| What the exercise asks |
Please output exactly the lines from the one containing "creare un bridge" through the last line of the records, both included.

[Collection entries]
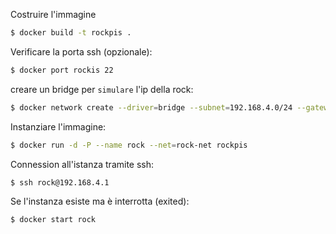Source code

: 
Costruire l'immagine

```bash
$ docker build -t rockpis .
```

Verificare la porta ssh (opzionale):
```bash
$ docker port rockis 22
```

creare un bridge per `simulare` l'ip della rock:
```bash
$ docker network create --driver=bridge --subnet=192.168.4.0/24 --gateway=192.168.4.100 rock-net
```

Instanziare l'immagine:

```bash
$ docker run -d -P --name rock --net=rock-net rockpis
```

Connession all'istanza tramite ssh:

```bash
$ ssh rock@192.168.4.1
```

Se l'instanza esiste ma è interrotta (exited):
```bash
$ docker start rock
```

| Written answer |
creare un bridge per `simulare` l'ip della rock:
```bash
$ docker network create --driver=bridge --subnet=192.168.4.0/24 --gateway=192.168.4.100 rock-net
```

Instanziare l'immagine:

```bash
$ docker run -d -P --name rock --net=rock-net rockpis
```

Connession all'istanza tramite ssh:

```bash
$ ssh rock@192.168.4.1
```

Se l'instanza esiste ma è interrotta (exited):
```bash
$ docker start rock
```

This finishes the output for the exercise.